This project is a simple, user-friendly voice conversion tool. Aiming to produce high-quality voice conversion products with optimal performance, the project allows users to change voices smoothly and naturally.
-
Music Source Separation (MDX-Net / Demucs / VR)
-
Voice Conversion (Single File Conversion / Batch Conversion / Conversion with Whisper / Text Conversion)
-
Apply Audio Effects
-
Generate Training Data (From URL)
-
Model Training (v1 / v2, high-quality encoder, power training)
-
Model Fusion
-
Read Model Information
-
Export Model to ONNX
-
Download from Available Model Hub
-
Search Models from Web
-
Pitch Extraction
-
Support ONNX Model Inference for Audio Conversion
-
ONNX RVC models will also support index inference
-
Real-time Voice Conversion
-
Generate Training Reference
Pitch Extraction Methods: pm-ac, pm-cc, pm-shs, dio, mangio-crepe-tiny, mangio-crepe-small, mangio-crepe-medium, mangio-crepe-large, mangio-crepe-full, crepe-tiny, crepe-small, crepe-medium, crepe-large, crepe-full, fcpe, fcpe-legacy, fcpe-previous, rmvpe, rmvpe-clipping, rmvpe-medfilt, rmvpe-clipping-medfilt, harvest, yin, pyin, swipe, piptrack, penn, mangio-penn, djcm, djcm-clipping, djcm-medfilt, djcm-clipping-medfilt, swift, pesto
Embedding Extraction Models: contentvec_base, hubert_base, vietnamese_hubert_base, japanese_hubert_base, korean_hubert_base, chinese_hubert_base, portuguese_hubert_base, spin-v1, spin-v2, whisper-tiny, whisper-tiny.en, whisper-base, whisper-base.en, whisper-small, whisper-small.en, whisper-medium, whisper-medium.en, whisper-large-v1, whisper-large-v2, whisper-large-v3, whisper-large-v3-turbo
- Embedding extraction models have available modes such as: fairseq, onnx, transformers, spin, whisper.
- All pitch extraction models have ONNX accelerated versions except for methods operating via wrapper.
- Pitch extraction models can be combined with weights to create new sensations, for example:
hybrid[rmvpe+harvest].
Will be added if I actually have free time...

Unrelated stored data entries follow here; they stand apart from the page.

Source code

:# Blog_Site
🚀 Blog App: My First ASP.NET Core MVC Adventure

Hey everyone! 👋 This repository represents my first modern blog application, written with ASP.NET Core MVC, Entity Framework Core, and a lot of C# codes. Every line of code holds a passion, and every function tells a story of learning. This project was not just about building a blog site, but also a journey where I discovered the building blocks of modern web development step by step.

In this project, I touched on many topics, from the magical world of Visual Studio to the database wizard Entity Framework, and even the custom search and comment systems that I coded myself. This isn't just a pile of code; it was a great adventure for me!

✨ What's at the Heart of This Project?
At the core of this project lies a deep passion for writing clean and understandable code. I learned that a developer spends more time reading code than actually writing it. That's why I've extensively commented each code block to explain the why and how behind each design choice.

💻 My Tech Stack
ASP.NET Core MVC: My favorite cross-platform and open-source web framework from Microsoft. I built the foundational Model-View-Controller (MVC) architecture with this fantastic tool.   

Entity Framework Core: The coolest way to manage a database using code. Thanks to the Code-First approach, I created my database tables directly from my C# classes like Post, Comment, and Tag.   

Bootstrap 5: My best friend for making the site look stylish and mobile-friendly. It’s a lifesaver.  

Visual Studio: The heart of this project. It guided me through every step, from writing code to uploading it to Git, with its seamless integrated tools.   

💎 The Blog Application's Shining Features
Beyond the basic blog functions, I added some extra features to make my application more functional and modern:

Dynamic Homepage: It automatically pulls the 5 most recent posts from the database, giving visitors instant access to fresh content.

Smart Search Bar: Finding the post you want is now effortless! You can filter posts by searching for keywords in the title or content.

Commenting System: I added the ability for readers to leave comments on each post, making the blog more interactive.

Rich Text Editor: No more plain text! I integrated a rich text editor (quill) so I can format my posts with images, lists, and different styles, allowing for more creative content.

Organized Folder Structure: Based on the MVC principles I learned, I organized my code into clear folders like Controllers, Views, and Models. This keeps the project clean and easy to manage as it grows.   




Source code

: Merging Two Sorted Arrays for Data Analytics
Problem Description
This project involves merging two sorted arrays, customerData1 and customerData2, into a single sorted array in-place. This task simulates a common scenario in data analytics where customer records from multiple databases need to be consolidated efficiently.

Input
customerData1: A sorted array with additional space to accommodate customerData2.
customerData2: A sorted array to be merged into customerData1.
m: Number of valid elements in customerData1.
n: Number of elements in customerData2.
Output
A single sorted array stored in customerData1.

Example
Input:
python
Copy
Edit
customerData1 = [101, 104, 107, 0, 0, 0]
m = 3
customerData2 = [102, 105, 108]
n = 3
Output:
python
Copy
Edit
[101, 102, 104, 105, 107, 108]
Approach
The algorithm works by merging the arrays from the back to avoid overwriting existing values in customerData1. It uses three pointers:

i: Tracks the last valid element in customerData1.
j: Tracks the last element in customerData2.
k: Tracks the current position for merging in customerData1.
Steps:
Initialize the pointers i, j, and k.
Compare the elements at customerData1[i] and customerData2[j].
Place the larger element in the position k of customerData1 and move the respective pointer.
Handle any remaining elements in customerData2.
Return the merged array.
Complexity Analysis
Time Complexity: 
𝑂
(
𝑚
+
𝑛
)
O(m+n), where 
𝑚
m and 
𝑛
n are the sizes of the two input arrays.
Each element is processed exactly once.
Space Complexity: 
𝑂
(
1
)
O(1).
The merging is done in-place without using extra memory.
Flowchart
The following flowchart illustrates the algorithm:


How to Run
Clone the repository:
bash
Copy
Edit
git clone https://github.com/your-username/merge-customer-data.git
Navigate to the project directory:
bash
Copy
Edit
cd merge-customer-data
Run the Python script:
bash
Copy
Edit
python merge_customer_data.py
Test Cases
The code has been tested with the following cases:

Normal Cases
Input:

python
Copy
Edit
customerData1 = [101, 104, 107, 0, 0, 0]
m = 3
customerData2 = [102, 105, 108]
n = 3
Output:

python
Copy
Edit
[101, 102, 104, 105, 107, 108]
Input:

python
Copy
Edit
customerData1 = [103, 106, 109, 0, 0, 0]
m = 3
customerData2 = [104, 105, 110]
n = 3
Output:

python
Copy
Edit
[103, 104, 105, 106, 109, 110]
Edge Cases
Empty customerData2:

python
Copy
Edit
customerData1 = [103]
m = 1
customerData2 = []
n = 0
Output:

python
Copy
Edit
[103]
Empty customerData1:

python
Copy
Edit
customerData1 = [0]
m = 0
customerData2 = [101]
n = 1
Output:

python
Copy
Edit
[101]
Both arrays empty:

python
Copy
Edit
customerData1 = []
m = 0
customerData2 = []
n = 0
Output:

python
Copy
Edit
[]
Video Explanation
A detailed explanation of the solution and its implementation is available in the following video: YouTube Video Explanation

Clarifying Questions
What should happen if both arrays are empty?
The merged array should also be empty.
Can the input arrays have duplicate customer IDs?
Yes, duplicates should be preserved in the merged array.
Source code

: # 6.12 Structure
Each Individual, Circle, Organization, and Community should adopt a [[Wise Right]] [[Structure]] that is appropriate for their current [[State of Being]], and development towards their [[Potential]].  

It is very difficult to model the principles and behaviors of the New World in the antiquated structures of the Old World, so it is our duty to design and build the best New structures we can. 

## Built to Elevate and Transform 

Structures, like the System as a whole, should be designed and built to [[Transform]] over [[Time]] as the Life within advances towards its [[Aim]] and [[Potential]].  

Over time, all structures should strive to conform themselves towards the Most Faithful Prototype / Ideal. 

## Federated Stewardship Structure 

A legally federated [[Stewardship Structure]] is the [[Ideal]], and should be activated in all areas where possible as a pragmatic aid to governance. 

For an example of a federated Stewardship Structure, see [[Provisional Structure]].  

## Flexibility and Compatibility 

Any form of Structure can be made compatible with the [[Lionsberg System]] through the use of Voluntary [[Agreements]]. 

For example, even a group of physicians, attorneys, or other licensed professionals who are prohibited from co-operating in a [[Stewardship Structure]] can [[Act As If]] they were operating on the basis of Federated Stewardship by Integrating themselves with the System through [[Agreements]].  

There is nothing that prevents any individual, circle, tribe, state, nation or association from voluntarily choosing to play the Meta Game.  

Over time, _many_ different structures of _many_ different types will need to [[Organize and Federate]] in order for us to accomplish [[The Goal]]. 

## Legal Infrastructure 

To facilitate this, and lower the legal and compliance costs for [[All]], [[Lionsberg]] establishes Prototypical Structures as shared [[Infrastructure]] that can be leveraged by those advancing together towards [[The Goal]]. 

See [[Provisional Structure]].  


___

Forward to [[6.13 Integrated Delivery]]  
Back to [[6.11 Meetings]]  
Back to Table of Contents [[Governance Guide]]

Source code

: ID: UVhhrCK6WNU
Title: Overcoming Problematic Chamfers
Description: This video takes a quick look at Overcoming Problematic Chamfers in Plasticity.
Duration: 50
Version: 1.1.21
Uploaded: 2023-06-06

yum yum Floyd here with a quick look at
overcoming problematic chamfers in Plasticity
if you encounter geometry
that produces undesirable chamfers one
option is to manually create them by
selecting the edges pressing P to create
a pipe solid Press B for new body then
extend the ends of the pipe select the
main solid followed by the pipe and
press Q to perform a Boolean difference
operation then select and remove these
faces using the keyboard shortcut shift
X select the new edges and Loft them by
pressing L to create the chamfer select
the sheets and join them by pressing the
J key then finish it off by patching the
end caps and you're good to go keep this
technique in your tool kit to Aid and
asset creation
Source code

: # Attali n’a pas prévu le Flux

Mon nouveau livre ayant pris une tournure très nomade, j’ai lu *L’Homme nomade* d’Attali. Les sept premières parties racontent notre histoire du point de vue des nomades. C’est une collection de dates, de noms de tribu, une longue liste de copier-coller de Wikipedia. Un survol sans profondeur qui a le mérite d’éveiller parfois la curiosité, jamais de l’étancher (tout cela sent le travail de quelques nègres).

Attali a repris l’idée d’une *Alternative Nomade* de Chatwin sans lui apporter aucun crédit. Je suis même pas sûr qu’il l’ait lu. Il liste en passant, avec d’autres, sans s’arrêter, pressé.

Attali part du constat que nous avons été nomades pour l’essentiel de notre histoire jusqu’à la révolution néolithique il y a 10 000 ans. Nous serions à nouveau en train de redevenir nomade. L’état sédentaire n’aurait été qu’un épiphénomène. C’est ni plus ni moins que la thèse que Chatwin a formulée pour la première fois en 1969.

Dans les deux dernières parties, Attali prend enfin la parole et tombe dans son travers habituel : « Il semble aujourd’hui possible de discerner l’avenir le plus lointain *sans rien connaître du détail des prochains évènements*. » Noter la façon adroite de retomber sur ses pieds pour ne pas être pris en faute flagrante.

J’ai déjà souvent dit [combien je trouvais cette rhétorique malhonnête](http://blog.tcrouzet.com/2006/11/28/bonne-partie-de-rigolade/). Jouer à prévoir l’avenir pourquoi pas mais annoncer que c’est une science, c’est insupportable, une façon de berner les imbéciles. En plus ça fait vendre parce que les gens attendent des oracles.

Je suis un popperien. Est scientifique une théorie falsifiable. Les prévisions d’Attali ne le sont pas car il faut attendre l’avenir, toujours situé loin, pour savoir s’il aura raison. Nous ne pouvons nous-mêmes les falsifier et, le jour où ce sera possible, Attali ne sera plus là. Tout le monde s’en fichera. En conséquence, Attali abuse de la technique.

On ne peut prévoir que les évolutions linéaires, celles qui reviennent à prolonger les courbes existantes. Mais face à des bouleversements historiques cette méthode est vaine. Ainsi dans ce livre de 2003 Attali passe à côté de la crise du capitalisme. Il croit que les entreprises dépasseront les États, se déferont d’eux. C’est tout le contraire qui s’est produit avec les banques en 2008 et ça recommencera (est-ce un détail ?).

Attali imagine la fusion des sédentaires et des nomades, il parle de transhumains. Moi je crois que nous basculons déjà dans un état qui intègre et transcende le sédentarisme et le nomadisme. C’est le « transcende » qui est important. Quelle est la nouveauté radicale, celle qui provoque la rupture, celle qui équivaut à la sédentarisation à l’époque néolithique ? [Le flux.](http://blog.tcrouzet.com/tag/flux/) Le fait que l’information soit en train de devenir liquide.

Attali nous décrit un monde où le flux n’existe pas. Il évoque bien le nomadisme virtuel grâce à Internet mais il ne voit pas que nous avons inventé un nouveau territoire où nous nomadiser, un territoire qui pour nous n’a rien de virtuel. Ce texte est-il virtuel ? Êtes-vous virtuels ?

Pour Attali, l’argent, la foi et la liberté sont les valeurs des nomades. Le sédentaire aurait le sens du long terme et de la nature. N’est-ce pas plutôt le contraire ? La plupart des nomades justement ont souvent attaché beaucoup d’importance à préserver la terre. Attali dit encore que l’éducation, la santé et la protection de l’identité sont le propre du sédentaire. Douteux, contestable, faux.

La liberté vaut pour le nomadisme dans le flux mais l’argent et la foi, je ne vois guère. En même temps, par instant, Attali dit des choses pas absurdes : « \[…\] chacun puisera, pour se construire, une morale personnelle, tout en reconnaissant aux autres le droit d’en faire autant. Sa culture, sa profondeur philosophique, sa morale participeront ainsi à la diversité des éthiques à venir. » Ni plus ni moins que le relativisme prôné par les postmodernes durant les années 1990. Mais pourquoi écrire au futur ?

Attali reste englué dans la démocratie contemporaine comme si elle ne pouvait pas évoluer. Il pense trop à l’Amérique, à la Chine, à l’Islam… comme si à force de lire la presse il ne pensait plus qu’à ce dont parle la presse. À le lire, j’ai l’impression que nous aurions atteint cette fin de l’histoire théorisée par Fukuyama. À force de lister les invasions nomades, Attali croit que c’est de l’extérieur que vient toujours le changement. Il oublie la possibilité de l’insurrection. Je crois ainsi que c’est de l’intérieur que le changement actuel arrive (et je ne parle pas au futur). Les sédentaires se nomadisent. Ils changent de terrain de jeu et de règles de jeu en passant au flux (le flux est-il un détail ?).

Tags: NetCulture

Step 1: Install necessary dependencies
- Install Python from the official site: PYTHON (Project tested on Python 3.10.x and 3.11.x)
- Install FFmpeg from source and add to system PATH: FFMPEG
Step 2: Install the project (Using Git or simply download from GitHub)
For Git:
- git clone https://github.com/terastudio-org/TeraStudio-RVC
- cd Vietnamese-RVC
Install via GitHub:
- Go to https://github.com/terastudio-org/TeraStudio-RVC
- Click the green
<> Codebutton and selectDownload ZIP - Extract
TeraStudio-RVC-main.zip - Navigate to the TeraStudio-RVC-main folder, type
cmdin the address bar and press Enter
Step 3: Install required libraries:
Enter the command:
python -m venv env
env\\Scripts\\activate
python -m pip install uv
uv pip install six packaging python-dateutil platformdirs pywin32 onnxconverter_common wget
Installation for different devices
For CPU
uv pip install -r requirements.txt
For CUDA
Can replace cu118 with newer cu128 if GPU supports:
uv pip install numpy==1.26.4 numba==0.61.0
uv pip install torch torchaudio torchvision --index-url https://download.pytorch.org/whl/cu118
uv pip install -r requirements.txt
For OPENCL (AMD)
uv pip install numpy==1.26.4 numba==0.61.0
uv pip install torch==2.6.0 torchaudio==2.6.0 torchvision
uv pip install https://github.com/artyom-beilis/pytorch_dlprim/releases/download/0.2.0/pytorch_ocl-0.2.0+torch2.6-cp311-none-win_amd64.whl
uv pip install onnxruntime-directml
uv pip install -r requirements.txt
Note:
- It seems OPENCL support has been discontinued.
- Should only install on python 3.11 due to lack of builds for python 3.10 with torch 2.6.0.
- Demucs may cause overload and memory overflow on GPU (if you need to use demucs, open the config.json file in main\configs and change the demucs_cpu_mode argument to true).
- DDP does not support multi-GPU training for OPENCL.
- Some other algorithms must run on CPU so GPU performance may not be fully utilized.
For DIRECTML (AMD)
uv pip install numpy==1.26.4 numba==0.61.0
uv pip install torch==2.4.1 torchaudio==2.4.1 torchvision
uv pip install torch-directml==0.2.5.dev240914
uv pip install onnxruntime-directml
uv pip install -r requirements.txt
Note:
- Directml has stopped development for a long time.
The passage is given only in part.